### ACTIVITY
Word for word, repeat the records, leaving every picture behind.

### INFORMATION PROVIDED
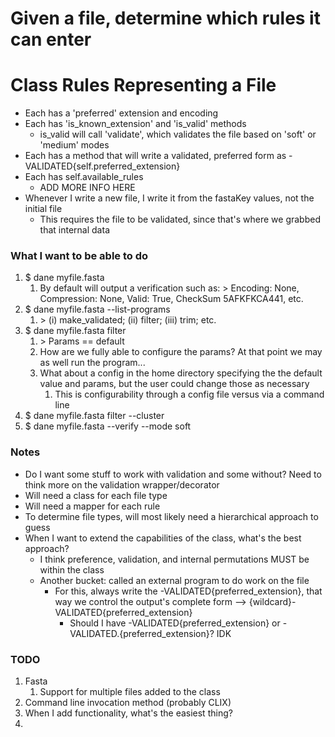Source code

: # Given a file, determine which rules it can enter

# Class Rules Representing a File
- Each has a 'preferred' extension and encoding
- Each has 'is_known_extension' and 'is_valid' methods
  - is_valid will call 'validate', which validates the file based on 'soft' or 'medium' modes
- Each has a method that will write a validated, preferred form as -VALIDATED{self.preferred_extension}
- Each has self.available_rules
  - ADD MORE INFO HERE
- Whenever I write a new file, I write it from the fastaKey values, not the initial file
  - This requires the file to be validated, since that's where we grabbed that internal data

### What I want to be able to do
1. $ dane myfile.fasta
   1. By default will output a verification such as: > Encoding: None, Compression: None, Valid: True, CheckSum 5AFKFKCA441, etc.
2. $ dane myfile.fasta --list-programs
   1. \> (i) make_validated; (ii) filter; (iii) trim; etc.
3. $ dane myfile.fasta filter
   1. \> Params == default
   2. How are we fully able to configure the params? At that point we may as well run the program...
   3. What about a config in the home directory specifying the the default value and params, but the user could change those as necessary
      1. This is configurability through a config file versus via a command line
4. $ dane myfile.fasta filter --cluster
5. $ dane myfile.fasta --verify --mode soft

### Notes
- Do I want some stuff to work with validation and some without? Need to think more on the validation wrapper/decorator
- Will need a class for each file type
- Will need a mapper for each rule
- To determine file types, will most likely need a hierarchical approach to guess
- When I want to extend the capabilities of the class, what's the best approach?
  - I think preference, validation, and internal permutations MUST be within the class
  - Another bucket: called an external program to do work on the file
    - For this, always write the -VALIDATED{preferred_extension}, that way we control the output's complete form --> {wildcard}-VALIDATED{preferred_extension}
      - Should I have -VALIDATED{preferred_extension} or -VALIDATED.{preferred_extension}? IDK

### TODO
1. Fasta
   1. Support for multiple files added to the class
2. Command line invocation method (probably CLIX)
3. When I add functionality, what's the easiest thing?
4.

### TASK ANSWER
Source code

: # Given a file, determine which rules it can enter

# Class Rules Representing a File
- Each has a 'preferred' extension and encoding
- Each has 'is_known_extension' and 'is_valid' methods
  - is_valid will call 'validate', which validates the file based on 'soft' or 'medium' modes
- Each has a method that will write a validated, preferred form as -VALIDATED{self.preferred_extension}
- Each has self.available_rules
  - ADD MORE INFO HERE
- Whenever I write a new file, I write it from the fastaKey values, not the initial file
  - This requires the file to be validated, since that's where we grabbed that internal data

### What I want to be able to do
1. $ dane myfile.fasta
   1. By default will output a verification such as: > Encoding: None, Compression: None, Valid: True, CheckSum 5AFKFKCA441, etc.
2. $ dane myfile.fasta --list-programs
   1. \> (i) make_validated; (ii) filter; (iii) trim; etc.
3. $ dane myfile.fasta filter
   1. \> Params == default
   2. How are we fully able to configure the params? At that point we may as well run the program...
   3. What about a config in the home directory specifying the the default value and params, but the user could change those as necessary
      1. This is configurability through a config file versus via a command line
4. $ dane myfile.fasta filter --cluster
5. $ dane myfile.fasta --verify --mode soft

### Notes
- Do I want some stuff to work with validation and some without? Need to think more on the validation wrapper/decorator
- Will need a class for each file type
- Will need a mapper for each rule
- To determine file types, will most likely need a hierarchical approach to guess
- When I want to extend the capabilities of the class, what's the best approach?
  - I think preference, validation, and internal permutations MUST be within the class
  - Another bucket: called an external program to do work on the file
    - For this, always write the -VALIDATED{preferred_extension}, that way we control the output's complete form --> {wildcard}-VALIDATED{preferred_extension}
      - Should I have -VALIDATED{preferred_extension} or -VALIDATED.{preferred_extension}? IDK

### TODO
1. Fasta
   1. Support for multiple files added to the class
2. Command line invocation method (probably CLIX)
3. When I add functionality, what's the easiest thing?
4.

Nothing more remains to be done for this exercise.